An exact copy of the data below is needed; please leave out any pictures.

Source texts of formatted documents

=====

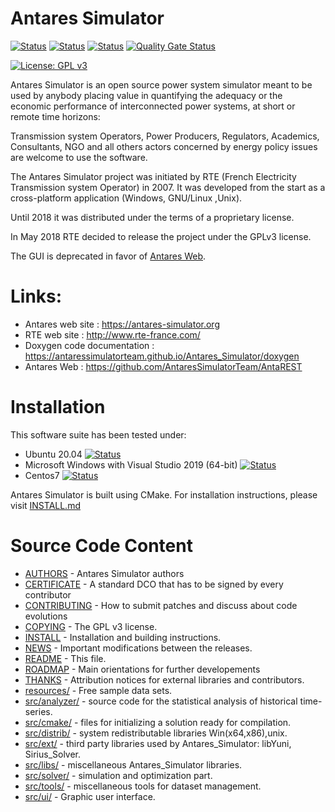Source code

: # Antares Simulator
[![Status][ubuntu_precompiled_svg]][ubuntu_precompiled_link]  [![Status][windows_precompiled_svg]][windows_precompiled_link] [![Status][centos_precompiled_svg]][centos_precompiled_link] [![Quality Gate Status](https://sonarcloud.io/api/project_badges/measure?project=AntaresSimulatorTeam_Antares_Simulator&metric=alert_status)](https://sonarcloud.io/dashboard?id=AntaresSimulatorTeam_Antares_Simulator)

[![License: GPL v3](https://img.shields.io/badge/License-GPLv3-blue.svg)](https://www.gnu.org/licenses/gpl-3.0)



Antares Simulator is an open source power system simulator meant to be
used by anybody placing value in quantifying the adequacy or the 
economic performance of interconnected power systems, at short or 
remote time horizons: 

Transmission system Operators, Power Producers, Regulators, Academics,
Consultants, NGO and all others actors concerned by energy policy issues
are welcome to use the software.

The Antares Simulator project was initiated by RTE (French Electricity 
Transmission system Operator) in 2007. It was developed from the start
as a cross-platform application (Windows, GNU/Linux ,Unix). 

Until 2018 it was distributed under the terms of a proprietary license.

In May 2018 RTE decided to release the project under the GPLv3 license.

The GUI is deprecated in favor of [Antares Web](https://github.com/AntaresSimulatorTeam/AntaREST).

[linux_system_svg]: https://github.com/AntaresSimulatorTeam/Antares_Simulator/workflows/Linux%20CI%20(system%20libs)/badge.svg

[linux_system_link]: https://github.com/AntaresSimulatorTeam/Antares_Simulator/actions?query=workflow%3A"Linux%20CI%20(system%20libs)"

[windows_vcpkg_svg]: https://github.com/AntaresSimulatorTeam/Antares_Simulator/workflows/Windows%20CI%20(VCPKG)/badge.svg

[windows_vcpkg_link]: https://github.com/AntaresSimulatorTeam/Antares_Simulator/actions?query=workflow%3A"Windows%20CI%20(VCPKG)"

[centos7_system_svg]: https://github.com/AntaresSimulatorTeam/Antares_Simulator/workflows/Centos7%20CI%20(system%20libs)/badge.svg

[centos7_system_link]: https://github.com/AntaresSimulatorTeam/Antares_Simulator/actions?query=workflow%3A"Centos7%20CI%20(system%20libs)"


# Links:

- Antares web site :  https://antares-simulator.org
- RTE web site  : http://www.rte-france.com/
- Doxygen code documentation  : https://antaressimulatorteam.github.io/Antares_Simulator/doxygen
- Antares Web : https://github.com/AntaresSimulatorTeam/AntaREST


# Installation

This software suite has been tested under:

*   Ubuntu 20.04 [![Status][ubuntu_precompiled_svg]][ubuntu_precompiled_link] 
*   Microsoft Windows with Visual Studio 2019 (64-bit) [![Status][windows_precompiled_svg]][windows_precompiled_link]
*   Centos7 [![Status][centos_precompiled_svg]][centos_precompiled_link] 

Antares Simulator is built using CMake.
For installation instructions, please visit [INSTALL.md](INSTALL.md)

# Source Code Content

* [AUTHORS](AUTHORS.txt)           -    Antares Simulator authors
* [CERTIFICATE](CERTIFICATE.txt)	 - A standard DCO that has to be signed by every contributor 
* [CONTRIBUTING](CONTRIBUTING.txt)	     - How to submit patches and discuss about code evolutions
* [COPYING](COPYING.txt)            - The GPL v3 license.
* [INSTALL](INSTALL.md)           - Installation and building instructions.
* [NEWS](NEWS.md)                 - Important modifications between the releases.
* [README](README.md)             - This file.
* [ROADMAP](ROADMAP.txt)            - Main orientations for further developements 
* [THANKS](THANKS.txt)             - Attribution notices for external libraries and contributors.
* [resources/](resources)	 - Free sample data sets. 
* [src/analyzer/](src/analyzer)      - source code for the statistical analysis of historical time-series.
* [src/cmake/](src/cmake)        - files for initializing a solution ready for compilation. 
* [src/distrib/](src/distrib)       - system redistributable libraries  Win(x64,x86),unix. 
* [src/ext/](src/ext)     	 - third party libraries used by Antares_Simulator: libYuni, Sirius_Solver.
* [src/libs/](src/libs)		   - miscellaneous Antares_Simulator libraries.
* [src/solver/](src/solver)     - simulation and optimization part.
* [src/tools/](src/tools)        - miscellaneous tools for dataset management. 
* [src/ui/](src/ui)           - Graphic user interface. 


[ubuntu_precompiled_svg]: https://github.com/AntaresSimulatorTeam/Antares_Simulator/workflows/Ubuntu%20CI%20(pre-compiled)/badge.svg
[ubuntu_precompiled_link]: https://github.com/AntaresSimulatorTeam/Antares_Simulator/actions?query=workflow%3A"Ubuntu%20CI%20(pre-compiled)"

[windows_precompiled_svg]: https://github.com/AntaresSimulatorTeam/Antares_Simulator/workflows/Windows%20CI%20(VCPKG%20and%20pre-compiled)/badge.svg
[windows_precompiled_link]: https://github.com/AntaresSimulatorTeam/Antares_Simulator/actions?query=workflow%3A"Windows%20CI%20(VCPKG%20and%20pre-compiled)"

[centos_precompiled_svg]: https://github.com/AntaresSimulatorTeam/Antares_Simulator/workflows/Centos7%20CI%20(pre-compiled)/badge.svg
[centos_precompiled_link]: https://github.com/AntaresSimulatorTeam/Antares_Simulator/actions?query=workflow%3A"Centos7%20CI%20(pre-compiled)"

=====

COMPLETED TASK:
Source code

: # Antares Simulator
[![Status][ubuntu_precompiled_svg]][ubuntu_precompiled_link]  [![Status][windows_precompiled_svg]][windows_precompiled_link] [![Status][centos_precompiled_svg]][centos_precompiled_link] [![Quality Gate Status](https://sonarcloud.io/api/project_badges/measure?project=AntaresSimulatorTeam_Antares_Simulator&metric=alert_status)](https://sonarcloud.io/dashboard?id=AntaresSimulatorTeam_Antares_Simulator)

[![License: GPL v3](https://img.shields.io/badge/License-GPLv3-blue.svg)](https://www.gnu.org/licenses/gpl-3.0)



Antares Simulator is an open source power system simulator meant to be
used by anybody placing value in quantifying the adequacy or the 
economic performance of interconnected power systems, at short or 
remote time horizons: 

Transmission system Operators, Power Producers, Regulators, Academics,
Consultants, NGO and all others actors concerned by energy policy issues
are welcome to use the software.

The Antares Simulator project was initiated by RTE (French Electricity 
Transmission system Operator) in 2007. It was developed from the start
as a cross-platform application (Windows, GNU/Linux ,Unix). 

Until 2018 it was distributed under the terms of a proprietary license.

In May 2018 RTE decided to release the project under the GPLv3 license.

The GUI is deprecated in favor of [Antares Web](https://github.com/AntaresSimulatorTeam/AntaREST).

[linux_system_svg]: https://github.com/AntaresSimulatorTeam/Antares_Simulator/workflows/Linux%20CI%20(system%20libs)/badge.svg

[linux_system_link]: https://github.com/AntaresSimulatorTeam/Antares_Simulator/actions?query=workflow%3A"Linux%20CI%20(system%20libs)"

[windows_vcpkg_svg]: https://github.com/AntaresSimulatorTeam/Antares_Simulator/workflows/Windows%20CI%20(VCPKG)/badge.svg

[windows_vcpkg_link]: https://github.com/AntaresSimulatorTeam/Antares_Simulator/actions?query=workflow%3A"Windows%20CI%20(VCPKG)"

[centos7_system_svg]: https://github.com/AntaresSimulatorTeam/Antares_Simulator/workflows/Centos7%20CI%20(system%20libs)/badge.svg

[centos7_system_link]: https://github.com/AntaresSimulatorTeam/Antares_Simulator/actions?query=workflow%3A"Centos7%20CI%20(system%20libs)"


# Links:

- Antares web site :  https://antares-simulator.org
- RTE web site  : http://www.rte-france.com/
- Doxygen code documentation  : https://antaressimulatorteam.github.io/Antares_Simulator/doxygen
- Antares Web : https://github.com/AntaresSimulatorTeam/AntaREST


# Installation

This software suite has been tested under:

*   Ubuntu 20.04 [![Status][ubuntu_precompiled_svg]][ubuntu_precompiled_link] 
*   Microsoft Windows with Visual Studio 2019 (64-bit) [![Status][windows_precompiled_svg]][windows_precompiled_link]
*   Centos7 [![Status][centos_precompiled_svg]][centos_precompiled_link] 

Antares Simulator is built using CMake.
For installation instructions, please visit [INSTALL.md](INSTALL.md)

# Source Code Content

* [AUTHORS](AUTHORS.txt)           -    Antares Simulator authors
* [CERTIFICATE](CERTIFICATE.txt)	 - A standard DCO that has to be signed by every contributor 
* [CONTRIBUTING](CONTRIBUTING.txt)	     - How to submit patches and discuss about code evolutions
* [COPYING](COPYING.txt)            - The GPL v3 license.
* [INSTALL](INSTALL.md)           - Installation and building instructions.
* [NEWS](NEWS.md)                 - Important modifications between the releases.
* [README](README.md)             - This file.
* [ROADMAP](ROADMAP.txt)            - Main orientations for further developements 
* [THANKS](THANKS.txt)             - Attribution notices for external libraries and contributors.
* [resources/](resources)	 - Free sample data sets. 
* [src/analyzer/](src/analyzer)      - source code for the statistical analysis of historical time-series.
* [src/cmake/](src/cmake)        - files for initializing a solution ready for compilation. 
* [src/distrib/](src/distrib)       - system redistributable libraries  Win(x64,x86),unix. 
* [src/ext/](src/ext)     	 - third party libraries used by Antares_Simulator: libYuni, Sirius_Solver.
* [src/libs/](src/libs)		   - miscellaneous Antares_Simulator libraries.
* [src/solver/](src/solver)     - simulation and optimization part.
* [src/tools/](src/tools)        - miscellaneous tools for dataset management. 
* [src/ui/](src/ui)           - Graphic user interface. 


[ubuntu_precompiled_svg]: https://github.com/AntaresSimulatorTeam/Antares_Simulator/workflows/Ubuntu%20CI%20(pre-compiled)/badge.svg
[ubuntu_precompiled_link]: https://github.com/AntaresSimulatorTeam/Antares_Simulator/actions?query=workflow%3A"Ubuntu%20CI%20(pre-compiled)"

[windows_precompiled_svg]: https://github.com/AntaresSimulatorTeam/Antares_Simulator/workflows/Windows%20CI%20(VCPKG%20and%20pre-compiled)/badge.svg
[windows_precompiled_link]: https://github.com/AntaresSimulatorTeam/Antares_Simulator/actions?query=workflow%3A"Windows%20CI%20(VCPKG%20and%20pre-compiled)"

[centos_precompiled_svg]: https://github.com/AntaresSimulatorTeam/Antares_Simulator/workflows/Centos7%20CI%20(pre-compiled)/badge.svg
[centos_precompiled_link]: https://github.com/AntaresSimulatorTeam/Antares_Simulator/actions?query=workflow%3A"Centos7%20CI%20(pre-compiled)"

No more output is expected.